**WORK REQUIRED:** Below are some records; copy them word for word and drop the pictures.

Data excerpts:
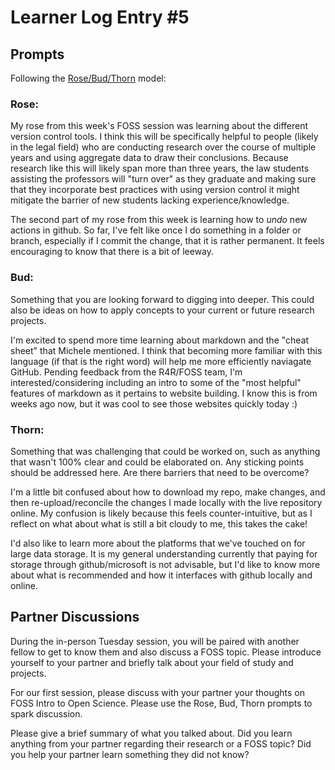 
# Learner Log Entry #5

## Prompts
Following the [Rose/Bud/Thorn](https://www.panoramaed.com/blog/rose-bud-thorn-activity-and-worksheet#:~:text=%22Rose%2C%20Bud%2C%20Thorn%22%20is%20a%20mindful%20design%2D,day%2C%20week%2C%20or%20month.) model:

### Rose:

My rose from this week's FOSS session was learning about the different version control tools. I think this will be specifically helpful to people (likely in the legal field) who are conducting research over the course of multiple years and using aggregate data to draw their conclusions. Because research like this will likely span more than three years, the law students assisting the professors will "turn over" as they graduate and making sure that they incorporate best practices with using version control it might mitigate the barrier of new students lacking experience/knowledge.

The second part of my rose from this week is learning how to _undo_ new actions in github. So far, I've felt like once I do something in a folder or branch, especially if I commit the change, that it is rather permanent. It feels encouraging to know that there is a bit of leeway. 

### Bud: 
Something that you are looking forward to digging into deeper. This could also be ideas on how to apply concepts to your current or future research projects.

I'm excited to spend more time learning about markdown and the "cheat sheet" that Michele mentioned. I think that becoming more familiar with this language (if that is the right word) will help me more efficiently naviagate GitHub. Pending feedback from the R4R/FOSS team, I'm interested/considering including an intro to some of the "most helpful" features of markdown as it pertains to website building. I know this is from weeks ago now, but it was cool to see those websites quickly today :) 

### Thorn: 
Something that was challenging that could be worked on, such as anything that wasn't 100% clear and could be elaborated on. Any sticking points should be addressed here. Are there barriers that need to be overcome?

I'm a little bit confused about how to download my repo, make changes, and then re-upload/reconcile the changes I made locally with the live repository online. My confusion is likely because this feels counter-intuitive, but as I reflect on what about what is still a bit cloudy to me, this takes the cake!

I'd also like to learn more about the platforms that we've touched on for large data storage. It is my general understanding currently that paying for storage through github/microsoft is not advisable, but I'd like to know more about what is recommended and how it interfaces with github locally and online. 

## Partner Discussions

During the in-person Tuesday session, you will be paired with another fellow to get to know them and also discuss a FOSS topic. Please introduce yourself to your partner and briefly talk about your field of study and projects. 

For our first session, please discuss with your partner your thoughts on FOSS Intro to Open Science. Please use the Rose, Bud, Thorn prompts to spark discussion. 

Please give a brief summary of what you talked about. Did you learn anything from your partner regarding their research or a FOSS topic? Did you help your partner learn something they did not know?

**YOUR SOLUTION:**
# Learner Log Entry #5

## Prompts
Following the [Rose/Bud/Thorn](https://www.panoramaed.com/blog/rose-bud-thorn-activity-and-worksheet#:~:text=%22Rose%2C%20Bud%2C%20Thorn%22%20is%20a%20mindful%20design%2D,day%2C%20week%2C%20or%20month.) model:

### Rose:

My rose from this week's FOSS session was learning about the different version control tools. I think this will be specifically helpful to people (likely in the legal field) who are conducting research over the course of multiple years and using aggregate data to draw their conclusions. Because research like this will likely span more than three years, the law students assisting the professors will "turn over" as they graduate and making sure that they incorporate best practices with using version control it might mitigate the barrier of new students lacking experience/knowledge.

The second part of my rose from this week is learning how to _undo_ new actions in github. So far, I've felt like once I do something in a folder or branch, especially if I commit the change, that it is rather permanent. It feels encouraging to know that there is a bit of leeway. 

### Bud: 
Something that you are looking forward to digging into deeper. This could also be ideas on how to apply concepts to your current or future research projects.

I'm excited to spend more time learning about markdown and the "cheat sheet" that Michele mentioned. I think that becoming more familiar with this language (if that is the right word) will help me more efficiently naviagate GitHub. Pending feedback from the R4R/FOSS team, I'm interested/considering including an intro to some of the "most helpful" features of markdown as it pertains to website building. I know this is from weeks ago now, but it was cool to see those websites quickly today :) 

### Thorn: 
Something that was challenging that could be worked on, such as anything that wasn't 100% clear and could be elaborated on. Any sticking points should be addressed here. Are there barriers that need to be overcome?

I'm a little bit confused about how to download my repo, make changes, and then re-upload/reconcile the changes I made locally with the live repository online. My confusion is likely because this feels counter-intuitive, but as I reflect on what about what is still a bit cloudy to me, this takes the cake!

I'd also like to learn more about the platforms that we've touched on for large data storage. It is my general understanding currently that paying for storage through github/microsoft is not advisable, but I'd like to know more about what is recommended and how it interfaces with github locally and online. 

## Partner Discussions

During the in-person Tuesday session, you will be paired with another fellow to get to know them and also discuss a FOSS topic. Please introduce yourself to your partner and briefly talk about your field of study and projects. 

For our first session, please discuss with your partner your thoughts on FOSS Intro to Open Science. Please use the Rose, Bud, Thorn prompts to spark discussion. 

Please give a brief summary of what you talked about. Did you learn anything from your partner regarding their research or a FOSS topic? Did you help your partner learn something they did not know?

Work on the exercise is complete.